I first met her when she called market turns that saved the bank millions. She could read a balance sheet the way most people read a menu, instinctively, with taste, the numbers arranging themselves into meaning before anyone else in the room had found the right page. Thirty-one years of credit risk experience. The kind of institutional knowledge that doesn’t live in documentation, can’t be onboarded in a fortnight, and walks out the door when people like her retire, leaving quiet devastation in its wake.
When we introduced AI-assisted risk tooling last year, she went quiet in every session.
Not disruptive. Not vocal in her resistance. Quiet in a way that, if you weren’t paying attention, read as disengagement. I was paying attention, eventually, and what I saw wasn’t a woman failing to keep up. It was a woman calculating, with thirty-one years of precision, exactly how much it would cost her to be seen not-knowing., –
Standing in the lift at Canary Wharf on a Tuesday morning in Q3, I kept returning to the session where she sat in the second row. We were running the third onboarding cohort for the new tooling, a mixed group, analysts through to senior directors. I had told myself we were being inclusive by putting everyone in the same room.
When the facilitator asked participants to navigate the model interface live, I watched her pause at the screen for slightly longer than everyone else.
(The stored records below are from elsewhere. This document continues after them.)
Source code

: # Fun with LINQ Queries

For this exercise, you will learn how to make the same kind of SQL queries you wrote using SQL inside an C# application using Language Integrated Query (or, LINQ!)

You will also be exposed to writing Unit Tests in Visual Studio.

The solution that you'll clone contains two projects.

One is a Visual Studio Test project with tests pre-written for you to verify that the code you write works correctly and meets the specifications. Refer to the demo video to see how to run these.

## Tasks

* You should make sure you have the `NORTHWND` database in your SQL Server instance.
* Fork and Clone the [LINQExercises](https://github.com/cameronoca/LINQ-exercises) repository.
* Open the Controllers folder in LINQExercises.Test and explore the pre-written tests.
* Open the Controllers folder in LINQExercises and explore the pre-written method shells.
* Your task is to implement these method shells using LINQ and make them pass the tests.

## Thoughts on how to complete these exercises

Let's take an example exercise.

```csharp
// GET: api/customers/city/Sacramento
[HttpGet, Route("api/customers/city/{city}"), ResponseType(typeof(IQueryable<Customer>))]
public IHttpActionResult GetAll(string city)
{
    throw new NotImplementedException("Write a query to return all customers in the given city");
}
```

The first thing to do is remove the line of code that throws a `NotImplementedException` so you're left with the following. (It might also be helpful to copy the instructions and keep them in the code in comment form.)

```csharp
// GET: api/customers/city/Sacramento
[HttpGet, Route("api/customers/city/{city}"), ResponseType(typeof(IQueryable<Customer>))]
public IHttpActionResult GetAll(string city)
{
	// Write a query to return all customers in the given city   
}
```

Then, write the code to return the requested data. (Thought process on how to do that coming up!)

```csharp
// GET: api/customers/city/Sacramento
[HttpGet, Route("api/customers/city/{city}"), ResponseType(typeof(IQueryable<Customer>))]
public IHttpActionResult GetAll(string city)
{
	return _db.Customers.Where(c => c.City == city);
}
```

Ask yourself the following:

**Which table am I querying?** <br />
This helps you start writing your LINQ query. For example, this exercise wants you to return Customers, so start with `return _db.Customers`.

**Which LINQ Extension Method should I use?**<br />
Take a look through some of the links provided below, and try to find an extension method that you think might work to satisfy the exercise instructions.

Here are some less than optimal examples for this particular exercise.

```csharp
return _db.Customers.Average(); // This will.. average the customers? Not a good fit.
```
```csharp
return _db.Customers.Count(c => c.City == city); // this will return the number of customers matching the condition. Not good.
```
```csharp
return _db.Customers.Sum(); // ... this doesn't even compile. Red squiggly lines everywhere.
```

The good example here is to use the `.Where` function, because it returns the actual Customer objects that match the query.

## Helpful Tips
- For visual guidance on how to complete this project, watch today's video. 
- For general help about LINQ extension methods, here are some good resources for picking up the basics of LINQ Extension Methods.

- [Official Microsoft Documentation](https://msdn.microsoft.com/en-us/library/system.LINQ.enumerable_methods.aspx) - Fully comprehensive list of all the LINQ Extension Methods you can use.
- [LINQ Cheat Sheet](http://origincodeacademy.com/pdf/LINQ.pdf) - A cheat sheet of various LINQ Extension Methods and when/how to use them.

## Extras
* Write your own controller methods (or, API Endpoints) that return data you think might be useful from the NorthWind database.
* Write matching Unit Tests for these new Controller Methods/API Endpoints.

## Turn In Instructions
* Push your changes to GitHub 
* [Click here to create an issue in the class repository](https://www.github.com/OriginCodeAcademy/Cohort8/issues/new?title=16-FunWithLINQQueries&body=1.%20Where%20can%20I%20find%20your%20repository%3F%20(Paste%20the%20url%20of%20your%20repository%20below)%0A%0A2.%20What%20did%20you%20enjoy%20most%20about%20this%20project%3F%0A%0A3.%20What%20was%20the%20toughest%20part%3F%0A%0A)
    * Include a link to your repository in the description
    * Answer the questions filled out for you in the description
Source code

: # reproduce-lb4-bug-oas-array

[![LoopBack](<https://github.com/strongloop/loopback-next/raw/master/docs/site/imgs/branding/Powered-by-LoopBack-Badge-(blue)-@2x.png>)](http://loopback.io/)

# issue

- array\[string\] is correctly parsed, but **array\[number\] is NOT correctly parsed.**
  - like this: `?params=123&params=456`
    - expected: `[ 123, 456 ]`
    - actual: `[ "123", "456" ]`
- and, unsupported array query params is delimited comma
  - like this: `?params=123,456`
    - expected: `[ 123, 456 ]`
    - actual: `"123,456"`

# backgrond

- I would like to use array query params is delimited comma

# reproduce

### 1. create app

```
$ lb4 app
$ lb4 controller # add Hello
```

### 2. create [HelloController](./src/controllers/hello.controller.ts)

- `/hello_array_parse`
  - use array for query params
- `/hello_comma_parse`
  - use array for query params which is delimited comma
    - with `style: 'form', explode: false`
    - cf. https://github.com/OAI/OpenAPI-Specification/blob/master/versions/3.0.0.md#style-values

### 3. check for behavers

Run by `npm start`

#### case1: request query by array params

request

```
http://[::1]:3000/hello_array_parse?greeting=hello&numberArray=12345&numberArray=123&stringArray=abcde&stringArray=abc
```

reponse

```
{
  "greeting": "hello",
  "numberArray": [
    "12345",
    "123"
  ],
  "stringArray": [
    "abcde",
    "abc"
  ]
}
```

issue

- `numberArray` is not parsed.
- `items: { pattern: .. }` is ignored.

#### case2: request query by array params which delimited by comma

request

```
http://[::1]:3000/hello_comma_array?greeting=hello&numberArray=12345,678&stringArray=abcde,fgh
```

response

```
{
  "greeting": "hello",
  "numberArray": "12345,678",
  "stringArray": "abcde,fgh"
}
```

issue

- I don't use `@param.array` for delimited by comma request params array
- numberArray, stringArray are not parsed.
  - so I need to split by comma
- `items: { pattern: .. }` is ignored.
Not long enough for anyone to notice. Long enough for me to notice. She recovered, clicked through, and said nothing for the rest of the session.
Afterwards, I asked her how she found it. She said, *Fine.* And then, after a deliberate beat: *I just need to practice the file saving. The cloud thing.*
The file saving. The cloud thing. This was a woman who had built risk frameworks from first principles, who had sat on credit committees shaping the bank’s exposure through two financial crises. She wasn’t struggling with the AI. She was struggling with the visibility of struggling, in front of people she had mentored, whose careers she had shaped, who still sent her questions they couldn’t answer.
We had designed the onboarding for capability. We hadn’t designed it for dignity., –
We got two things wrong initially. First, we assumed resistance and silence meant the same thing. They don’t. Resistance is a position. Silence is a calculation. When a senior expert goes quiet in a learning environment, they aren’t refusing to learn, they’re refusing to be seen as a beginner in a culture that has spent decades rewarding them for being advanced. These are different problems with different solutions, and conflating them wastes months.
Second, we got the architecture of the room wrong. Mixed-cohort onboarding feels democratic. In practice, it creates a quiet social tax on senior participants, who must weigh the cost of every question against the impression it makes on people whose careers they influence. The learning environment we built was technically open and psychologically closed. Openness isn’t the absence of barriers; it’s the deliberate removal of the specific barriers that apply to the specific people in the room.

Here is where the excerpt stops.